ACTION ITEM ▸
Every line below that holds the word "Note" must be listed.

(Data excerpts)
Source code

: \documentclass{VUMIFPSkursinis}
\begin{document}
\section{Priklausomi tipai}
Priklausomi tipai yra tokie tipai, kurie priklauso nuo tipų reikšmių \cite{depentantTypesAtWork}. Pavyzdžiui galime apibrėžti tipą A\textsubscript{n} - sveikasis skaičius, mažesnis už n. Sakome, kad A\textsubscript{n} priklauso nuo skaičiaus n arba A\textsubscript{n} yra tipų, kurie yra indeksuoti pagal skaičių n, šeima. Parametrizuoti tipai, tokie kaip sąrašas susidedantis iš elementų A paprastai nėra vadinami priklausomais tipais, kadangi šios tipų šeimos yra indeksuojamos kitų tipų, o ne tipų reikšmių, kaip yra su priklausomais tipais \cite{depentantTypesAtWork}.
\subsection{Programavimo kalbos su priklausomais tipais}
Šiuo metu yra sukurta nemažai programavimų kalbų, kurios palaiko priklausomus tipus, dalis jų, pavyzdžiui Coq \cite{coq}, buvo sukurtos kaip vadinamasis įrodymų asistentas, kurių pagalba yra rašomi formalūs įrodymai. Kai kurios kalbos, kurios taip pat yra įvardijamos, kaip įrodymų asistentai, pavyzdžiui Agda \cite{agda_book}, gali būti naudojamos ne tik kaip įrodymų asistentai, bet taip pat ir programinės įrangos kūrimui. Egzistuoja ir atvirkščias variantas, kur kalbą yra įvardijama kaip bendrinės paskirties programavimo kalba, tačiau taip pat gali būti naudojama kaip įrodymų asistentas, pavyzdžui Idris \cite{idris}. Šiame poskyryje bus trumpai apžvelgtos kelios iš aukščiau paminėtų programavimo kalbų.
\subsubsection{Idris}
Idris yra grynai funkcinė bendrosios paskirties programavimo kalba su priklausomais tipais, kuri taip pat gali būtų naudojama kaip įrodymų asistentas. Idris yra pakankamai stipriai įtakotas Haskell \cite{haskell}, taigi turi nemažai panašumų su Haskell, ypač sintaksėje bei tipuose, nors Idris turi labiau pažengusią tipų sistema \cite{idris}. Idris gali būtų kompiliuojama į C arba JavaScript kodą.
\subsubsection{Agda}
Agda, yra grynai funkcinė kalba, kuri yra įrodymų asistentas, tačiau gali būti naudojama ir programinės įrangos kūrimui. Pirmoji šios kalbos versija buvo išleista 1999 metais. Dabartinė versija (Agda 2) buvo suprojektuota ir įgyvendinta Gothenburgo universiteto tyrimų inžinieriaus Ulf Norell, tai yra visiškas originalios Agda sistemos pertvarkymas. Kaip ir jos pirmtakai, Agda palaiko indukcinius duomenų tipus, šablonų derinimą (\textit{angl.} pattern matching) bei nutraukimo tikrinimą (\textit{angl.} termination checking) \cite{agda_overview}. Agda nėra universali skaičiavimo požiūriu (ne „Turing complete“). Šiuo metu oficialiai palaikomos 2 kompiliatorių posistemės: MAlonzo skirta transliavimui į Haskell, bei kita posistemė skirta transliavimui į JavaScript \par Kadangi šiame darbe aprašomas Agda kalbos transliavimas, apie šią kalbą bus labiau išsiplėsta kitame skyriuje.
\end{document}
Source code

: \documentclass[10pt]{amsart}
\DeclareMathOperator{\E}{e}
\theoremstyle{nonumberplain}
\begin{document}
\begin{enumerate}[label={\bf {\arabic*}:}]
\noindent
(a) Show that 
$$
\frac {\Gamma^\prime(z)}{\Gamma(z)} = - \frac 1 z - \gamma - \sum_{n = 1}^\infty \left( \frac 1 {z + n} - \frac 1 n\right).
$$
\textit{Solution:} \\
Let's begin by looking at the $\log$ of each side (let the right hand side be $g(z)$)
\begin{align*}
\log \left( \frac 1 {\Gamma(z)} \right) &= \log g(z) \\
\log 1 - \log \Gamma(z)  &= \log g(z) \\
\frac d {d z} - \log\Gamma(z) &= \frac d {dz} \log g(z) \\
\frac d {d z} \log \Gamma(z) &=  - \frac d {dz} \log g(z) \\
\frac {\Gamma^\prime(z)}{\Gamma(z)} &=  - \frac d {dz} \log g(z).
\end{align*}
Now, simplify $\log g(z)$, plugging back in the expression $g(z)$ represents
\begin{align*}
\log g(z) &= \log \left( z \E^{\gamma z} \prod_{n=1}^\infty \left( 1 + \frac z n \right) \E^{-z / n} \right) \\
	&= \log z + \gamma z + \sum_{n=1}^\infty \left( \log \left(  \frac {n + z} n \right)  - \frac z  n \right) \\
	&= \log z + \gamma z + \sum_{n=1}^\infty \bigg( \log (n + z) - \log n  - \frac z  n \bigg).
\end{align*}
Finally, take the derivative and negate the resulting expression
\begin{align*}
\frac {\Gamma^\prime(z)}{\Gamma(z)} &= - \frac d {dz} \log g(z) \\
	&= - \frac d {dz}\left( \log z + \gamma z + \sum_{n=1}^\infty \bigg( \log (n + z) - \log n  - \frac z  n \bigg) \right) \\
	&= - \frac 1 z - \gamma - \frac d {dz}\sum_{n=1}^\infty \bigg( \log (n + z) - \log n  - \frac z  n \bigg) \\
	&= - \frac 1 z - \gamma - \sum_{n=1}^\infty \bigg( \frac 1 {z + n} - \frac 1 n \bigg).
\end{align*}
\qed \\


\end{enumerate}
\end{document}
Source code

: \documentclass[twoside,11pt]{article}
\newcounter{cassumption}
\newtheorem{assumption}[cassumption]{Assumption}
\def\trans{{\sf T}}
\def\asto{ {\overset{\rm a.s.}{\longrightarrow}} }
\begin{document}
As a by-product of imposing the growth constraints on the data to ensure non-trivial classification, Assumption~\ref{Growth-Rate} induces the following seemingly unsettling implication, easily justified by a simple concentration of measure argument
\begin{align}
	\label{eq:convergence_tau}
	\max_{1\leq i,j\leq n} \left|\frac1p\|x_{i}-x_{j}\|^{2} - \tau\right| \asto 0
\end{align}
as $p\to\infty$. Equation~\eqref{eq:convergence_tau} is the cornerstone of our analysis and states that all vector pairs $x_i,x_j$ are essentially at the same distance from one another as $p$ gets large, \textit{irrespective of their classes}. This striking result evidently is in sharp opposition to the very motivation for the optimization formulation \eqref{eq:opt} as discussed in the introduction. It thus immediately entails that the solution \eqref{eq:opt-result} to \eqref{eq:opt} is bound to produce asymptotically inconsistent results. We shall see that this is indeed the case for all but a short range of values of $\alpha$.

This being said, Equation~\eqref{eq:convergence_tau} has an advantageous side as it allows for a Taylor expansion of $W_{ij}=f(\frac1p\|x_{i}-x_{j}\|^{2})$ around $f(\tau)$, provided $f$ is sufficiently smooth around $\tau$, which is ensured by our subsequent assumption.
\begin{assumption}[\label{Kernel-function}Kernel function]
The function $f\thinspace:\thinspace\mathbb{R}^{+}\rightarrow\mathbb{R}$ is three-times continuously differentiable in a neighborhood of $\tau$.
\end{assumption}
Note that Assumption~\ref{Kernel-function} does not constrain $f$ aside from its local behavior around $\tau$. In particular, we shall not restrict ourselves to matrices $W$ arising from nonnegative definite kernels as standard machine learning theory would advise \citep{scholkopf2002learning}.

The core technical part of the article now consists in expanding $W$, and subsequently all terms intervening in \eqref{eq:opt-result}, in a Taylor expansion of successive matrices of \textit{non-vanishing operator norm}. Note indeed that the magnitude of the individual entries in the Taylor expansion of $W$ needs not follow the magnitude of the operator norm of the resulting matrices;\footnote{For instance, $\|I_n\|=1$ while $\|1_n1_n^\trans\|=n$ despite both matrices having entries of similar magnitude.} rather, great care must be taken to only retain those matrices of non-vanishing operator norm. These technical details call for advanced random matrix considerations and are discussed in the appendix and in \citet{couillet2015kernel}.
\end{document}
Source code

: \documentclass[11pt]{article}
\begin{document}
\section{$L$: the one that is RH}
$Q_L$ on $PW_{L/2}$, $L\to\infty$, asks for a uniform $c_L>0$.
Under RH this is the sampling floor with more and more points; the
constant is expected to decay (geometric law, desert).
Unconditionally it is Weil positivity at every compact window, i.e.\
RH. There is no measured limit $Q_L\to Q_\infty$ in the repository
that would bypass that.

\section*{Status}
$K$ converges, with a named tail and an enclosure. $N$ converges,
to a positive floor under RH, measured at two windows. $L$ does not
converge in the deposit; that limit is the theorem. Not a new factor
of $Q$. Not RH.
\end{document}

EXPECTED OUTPUT ▸
Note that Assumption~\ref{Kernel-function} does not constrain $f$ aside from its local behavior around $\tau$. In particular, we shall not restrict ourselves to matrices $W$ arising from nonnegative definite kernels as standard machine learning theory would advise \citep{scholkopf2002learning}.
The core technical part of the article now consists in expanding $W$, and subsequently all terms intervening in \eqref{eq:opt-result}, in a Taylor expansion of successive matrices of \textit{non-vanishing operator norm}. Note indeed that the magnitude of the individual entries in the Taylor expansion of $W$ needs not follow the magnitude of the operator norm of the resulting matrices;\footnote{For instance, $\|I_n\|=1$ while $\|1_n1_n^\trans\|=n$ despite both matrices having entries of similar magnitude.} rather, great care must be taken to only retain those matrices of non-vanishing operator norm. These technical details call for advanced random matrix considerations and are discussed in the appendix and in \citet{couillet2015kernel}.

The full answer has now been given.